Rituximab is not a chemotherapy drug, but rather a monoclonal antibody therapy that can be used either alone or alongside chemotherapy. This type of intervention uses antibodies, which bind to specific cells or proteins, thereby stimulating the patient’s immune system to attack them.

Specifically, rituximab is an antibody against a protein called CD20, which occurs most commonly on the surface of immune B cells. Rituximab is useful in treating non-Hodgkin lymphoma and chronic lymphocytic leukaemia; in these conditions, the cancer primarily affects the immune cells.

The team was led by senior author Dr Edward F Patz, Jr, the James and Alice Chen Professor of Radiology at Duke. In earlier studies, Dr Patz and his colleagues identified some patients who had antibodies to CFH, and who therefore had a natural ability to fight cancer.

By producing this antibody, they were able to shut off CFH, effectively removing the cancer cell’s security system and leaving it open to the immune system or drugs such as rituximab.

Dr Patz set out to understand whether the antibody to CFH could make rituximab effective in patients who were naturally resistant to it.

To begin, the researchers tested the leukemic cells of 11 patients in order to ascertain whether or not they were resistant to rituximab.

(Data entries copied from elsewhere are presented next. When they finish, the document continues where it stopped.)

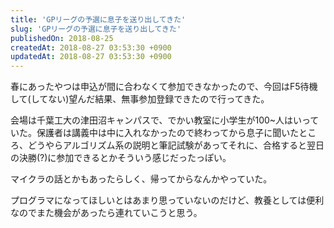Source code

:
 ```yaml
---
title: 'GPリーグの予選に息子を送り出してきた'
slug: 'GPリーグの予選に息子を送り出してきた'
publishedOn: 2018-08-25
createdAt: 2018-08-27 03:53:30 +0900
updatedAt: 2018-08-27 03:53:30 +0900
---
```

春にあったやつは申込が間に合わなくて参加できなかったので、今回はF5待機して(してない)望んだ結果、無事参加登録できたので行ってきた。

会場は千葉工大の津田沼キャンパスで、でかい教室に小学生が100~人はいっていた。保護者は講義中は中に入れなかったので終わってから息子に聞いたところ、どうやらアルゴリズム系の説明と筆記試験があってそれに、合格すると翌日の決勝(?)に参加できるとかそういう感じだったっぽい。

マイクラの話とかもあったらしく、帰ってからなんかやっていた。

プログラマになってほしいとはあまり思っていないのだけど、教養としては便利なのでまた機会があったら連れていこうと思う。
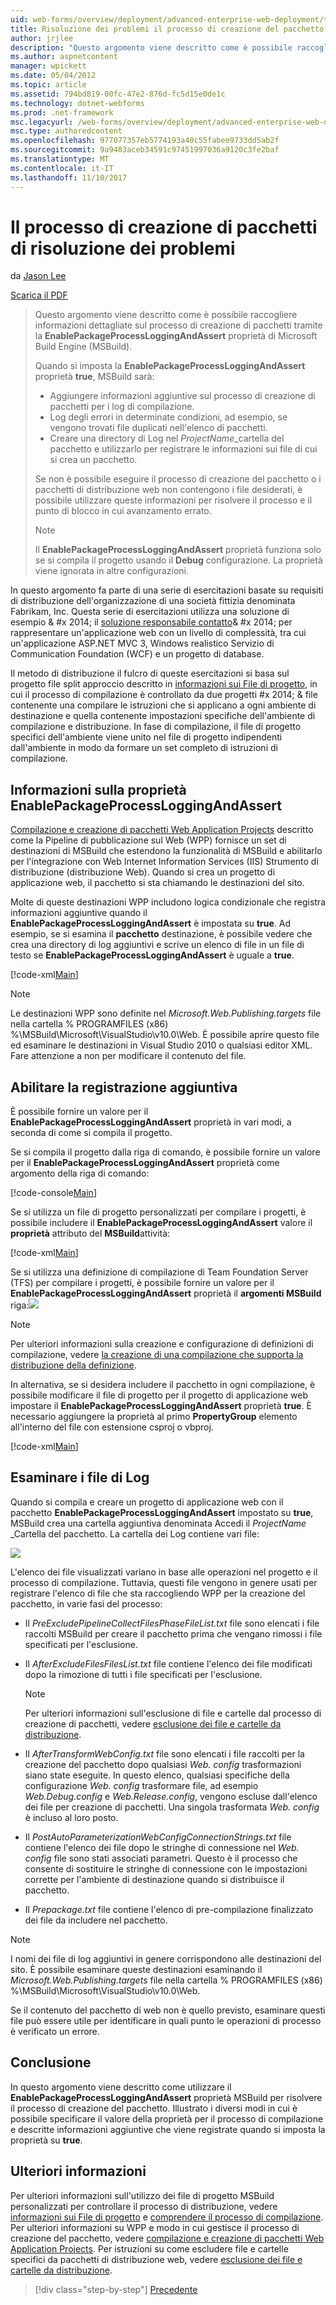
 ```yaml
---
uid: web-forms/overview/deployment/advanced-enterprise-web-deployment/troubleshooting-the-packaging-process
title: Risoluzione dei problemi il processo di creazione del pacchetto | Documenti Microsoft
author: jrjlee
description: "Questo argomento viene descritto come è possibile raccogliere informazioni dettagliate sul processo di creazione di pacchetti tramite la proprietà EnablePackageProcessLoggingAndAssert di m..."
ms.author: aspnetcontent
manager: wpickett
ms.date: 05/04/2012
ms.topic: article
ms.assetid: 794bd819-00fc-47e2-876d-fc5d15e0de1c
ms.technology: dotnet-webforms
ms.prod: .net-framework
msc.legacyurl: /web-forms/overview/deployment/advanced-enterprise-web-deployment/troubleshooting-the-packaging-process
msc.type: authoredcontent
ms.openlocfilehash: 977077357eb5774193a40c55fabee9733dd5ab2f
ms.sourcegitcommit: 9a9483aceb34591c97451997036a9120c3fe2baf
ms.translationtype: MT
ms.contentlocale: it-IT
ms.lasthandoff: 11/10/2017
---
```

<a name="troubleshooting-the-packaging-process"></a>Il processo di creazione di pacchetti di risoluzione dei problemi
====================
da [Jason Lee](https://github.com/jrjlee)

[Scarica il PDF](https://msdnshared.blob.core.windows.net/media/MSDNBlogsFS/prod.evol.blogs.msdn.com/CommunityServer.Blogs.Components.WeblogFiles/00/00/00/63/56/8130.DeployingWebAppsInEnterpriseScenarios.pdf)

> Questo argomento viene descritto come è possibile raccogliere informazioni dettagliate sul processo di creazione di pacchetti tramite la **EnablePackageProcessLoggingAndAssert** proprietà di Microsoft Build Engine (MSBuild).
> 
> Quando si imposta la **EnablePackageProcessLoggingAndAssert** proprietà **true**, MSBuild sarà:
> 
> - Aggiungere informazioni aggiuntive sul processo di creazione di pacchetti per i log di compilazione.
> - Log degli errori in determinate condizioni, ad esempio, se vengono trovati file duplicati nell'elenco di pacchetti.
> - Creare una directory di Log nel *ProjectName*\_cartella del pacchetto e utilizzarlo per registrare le informazioni sui file di cui si crea un pacchetto.
> 
> Se non è possibile eseguire il processo di creazione del pacchetto o i pacchetti di distribuzione web non contengono i file desiderati, è possibile utilizzare queste informazioni per risolvere il processo e il punto di blocco in cui avanzamento errato.
> 
> > [!NOTE]
> > Il **EnablePackageProcessLoggingAndAssert** proprietà funziona solo se si compila il progetto usando il **Debug** configurazione. La proprietà viene ignorata in altre configurazioni.


In questo argomento fa parte di una serie di esercitazioni basate su requisiti di distribuzione dell'organizzazione di una società fittizia denominata Fabrikam, Inc. Questa serie di esercitazioni utilizza una soluzione di esempio & #x 2014; il [soluzione responsabile contatto](../web-deployment-in-the-enterprise/the-contact-manager-solution.md)& #x 2014; per rappresentare un'applicazione web con un livello di complessità, tra cui un'applicazione ASP.NET MVC 3, Windows realistico Servizio di Communication Foundation (WCF) e un progetto di database.

Il metodo di distribuzione il fulcro di queste esercitazioni si basa sul progetto file split approccio descritto in [informazioni sui File di progetto](../web-deployment-in-the-enterprise/understanding-the-project-file.md), in cui il processo di compilazione è controllato da due progetti #x 2014; & file contenente una compilare le istruzioni che si applicano a ogni ambiente di destinazione e quella contenente impostazioni specifiche dell'ambiente di compilazione e distribuzione. In fase di compilazione, il file di progetto specifici dell'ambiente viene unito nel file di progetto indipendenti dall'ambiente in modo da formare un set completo di istruzioni di compilazione.

## <a name="understanding-the-enablepackageprocessloggingandassert-property"></a>Informazioni sulla proprietà EnablePackageProcessLoggingAndAssert

[Compilazione e creazione di pacchetti Web Application Projects](../web-deployment-in-the-enterprise/building-and-packaging-web-application-projects.md) descritto come la Pipeline di pubblicazione sul Web (WPP) fornisce un set di destinazioni di MSBuild che estendono la funzionalità di MSBuild e abilitarlo per l'integrazione con Web Internet Information Services (IIS) Strumento di distribuzione (distribuzione Web). Quando si crea un progetto di applicazione web, il pacchetto si sta chiamando le destinazioni del sito.

Molte di queste destinazioni WPP includono logica condizionale che registra informazioni aggiuntive quando il **EnablePackageProcessLoggingAndAssert** è impostata su **true**. Ad esempio, se si esamina il **pacchetto** destinazione, è possibile vedere che crea una directory di log aggiuntivi e scrive un elenco di file in un file di testo se **EnablePackageProcessLoggingAndAssert** è uguale a **true**.


[!code-xml[Main](troubleshooting-the-packaging-process/samples/sample1.xml)]


> [!NOTE]
> Le destinazioni WPP sono definite nel *Microsoft.Web.Publishing.targets* file nella cartella % PROGRAMFILES (x86) %\MSBuild\Microsoft\VisualStudio\v10.0\Web. È possibile aprire questo file ed esaminare le destinazioni in Visual Studio 2010 o qualsiasi editor XML. Fare attenzione a non per modificare il contenuto del file.


## <a name="enabling-the-additional-logging"></a>Abilitare la registrazione aggiuntiva

È possibile fornire un valore per il **EnablePackageProcessLoggingAndAssert** proprietà in vari modi, a seconda di come si compila il progetto.

Se si compila il progetto dalla riga di comando, è possibile fornire un valore per il **EnablePackageProcessLoggingAndAssert** proprietà come argomento della riga di comando:


[!code-console[Main](troubleshooting-the-packaging-process/samples/sample2.cmd)]


Se si utilizza un file di progetto personalizzati per compilare i progetti, è possibile includere il **EnablePackageProcessLoggingAndAssert** valore il **proprietà** attributo del **MSBuild**attività:


[!code-xml[Main](troubleshooting-the-packaging-process/samples/sample3.xml)]


Se si utilizza una definizione di compilazione di Team Foundation Server (TFS) per compilare i progetti, è possibile fornire un valore per il **EnablePackageProcessLoggingAndAssert** proprietà il **argomenti MSBuild** riga:![](troubleshooting-the-packaging-process/_static/image1.png)

> [!NOTE]
> Per ulteriori informazioni sulla creazione e configurazione di definizioni di compilazione, vedere [la creazione di una compilazione che supporta la distribuzione della definizione](../configuring-team-foundation-server-for-web-deployment/creating-a-build-definition-that-supports-deployment.md).


In alternativa, se si desidera includere il pacchetto in ogni compilazione, è possibile modificare il file di progetto per il progetto di applicazione web impostare il **EnablePackageProcessLoggingAndAssert** proprietà **true**. È necessario aggiungere la proprietà al primo **PropertyGroup** elemento all'interno del file con estensione csproj o vbproj.


[!code-xml[Main](troubleshooting-the-packaging-process/samples/sample4.xml)]


## <a name="reviewing-the-log-files"></a>Esaminare i file di Log

Quando si compila e creare un progetto di applicazione web con il pacchetto **EnablePackageProcessLoggingAndAssert** impostato su **true**, MSBuild crea una cartella aggiuntiva denominata Accedi il *ProjectName* \_Cartella del pacchetto. La cartella dei Log contiene vari file:

![](troubleshooting-the-packaging-process/_static/image2.png)

L'elenco dei file visualizzati variano in base alle operazioni nel progetto e il processo di compilazione. Tuttavia, questi file vengono in genere usati per registrare l'elenco di file che sta raccogliendo WPP per la creazione del pacchetto, in varie fasi del processo:

- Il *PreExcludePipelineCollectFilesPhaseFileList.txt* file sono elencati i file raccolti MSBuild per creare il pacchetto prima che vengano rimossi i file specificati per l'esclusione.
- Il *AfterExcludeFilesFilesList.txt* file contiene l'elenco dei file modificati dopo la rimozione di tutti i file specificati per l'esclusione.

    > [!NOTE]
    > Per ulteriori informazioni sull'esclusione di file e cartelle dal processo di creazione di pacchetti, vedere [esclusione dei file e cartelle da distribuzione](excluding-files-and-folders-from-deployment.md).
- Il *AfterTransformWebConfig.txt* file sono elencati i file raccolti per la creazione del pacchetto dopo qualsiasi *Web. config* trasformazioni siano state eseguite. In questo elenco, qualsiasi specifiche della configurazione *Web. config* trasformare file, ad esempio *Web.Debug.config* e *Web.Release.config*, vengono escluse dall'elenco dei file per creazione di pacchetti. Una singola trasformata *Web. config* è incluso al loro posto.
- Il *PostAutoParameterizationWebConfigConnectionStrings.txt* file contiene l'elenco dei file dopo le stringhe di connessione nel *Web. config* file sono stati associati parametri. Questo è il processo che consente di sostituire le stringhe di connessione con le impostazioni corrette per l'ambiente di destinazione quando si distribuisce il pacchetto.
- Il *Prepackage.txt* file contiene l'elenco di pre-compilazione finalizzato dei file da includere nel pacchetto.

> [!NOTE]
> I nomi dei file di log aggiuntivi in genere corrispondono alle destinazioni del sito. È possibile esaminare queste destinazioni esaminando il *Microsoft.Web.Publishing.targets* file nella cartella % PROGRAMFILES (x86) %\MSBuild\Microsoft\VisualStudio\v10.0\Web.


Se il contenuto del pacchetto di web non è quello previsto, esaminare questi file può essere utile per identificare in quali punto le operazioni di processo è verificato un errore.

## <a name="conclusion"></a>Conclusione

In questo argomento viene descritto come utilizzare il **EnablePackageProcessLoggingAndAssert** proprietà MSBuild per risolvere il processo di creazione del pacchetto. Illustrato i diversi modi in cui è possibile specificare il valore della proprietà per il processo di compilazione e descritte informazioni aggiuntive che viene registrate quando si imposta la proprietà su **true**.

## <a name="further-reading"></a>Ulteriori informazioni

Per ulteriori informazioni sull'utilizzo dei file di progetto MSBuild personalizzati per controllare il processo di distribuzione, vedere [informazioni sui File di progetto](../web-deployment-in-the-enterprise/understanding-the-project-file.md) e [comprendere il processo di compilazione](../web-deployment-in-the-enterprise/understanding-the-build-process.md). Per ulteriori informazioni su WPP e modo in cui gestisce il processo di creazione del pacchetto, vedere [compilazione e creazione di pacchetti Web Application Projects](../web-deployment-in-the-enterprise/building-and-packaging-web-application-projects.md). Per istruzioni su come escludere file e cartelle specifici da pacchetti di distribuzione web, vedere [esclusione dei file e cartelle da distribuzione](excluding-files-and-folders-from-deployment.md).

>[!div class="step-by-step"]
[Precedente](running-windows-powershell-scripts-from-msbuild-project-files.md)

Ten out of the 11 participants’ tumour cells were unresponsive to the drug.

As Dr Patz explains, “This is a combination approach, and it appears to strip away the immune protection of cancer cells. Patients who had been rituximab resistant became rituximab sensitive.”

The team already has a phase 1 clinical trial planned in order to put the antibody through its paces. This future research will measure how it works on advanced solid tumours, including breast, colon, and lung cancers.

The more advanced our understanding of cancer becomes, the more complexities we find in the disease. This makes pushing for new treatments is an increasingly convoluted task.

As the authors conclude in their paper, “It is becoming increasingly clear that tumours use multiple mechanisms to evade the immune system and are often resistant to monotherapy. A better understanding of resistance mechanisms will help optimise cancer therapy.”

If the results of the current study are replicated in the phase 1 trial, the new CFH antibody treatment could further improve the efficacy of an already successful cancer treatment.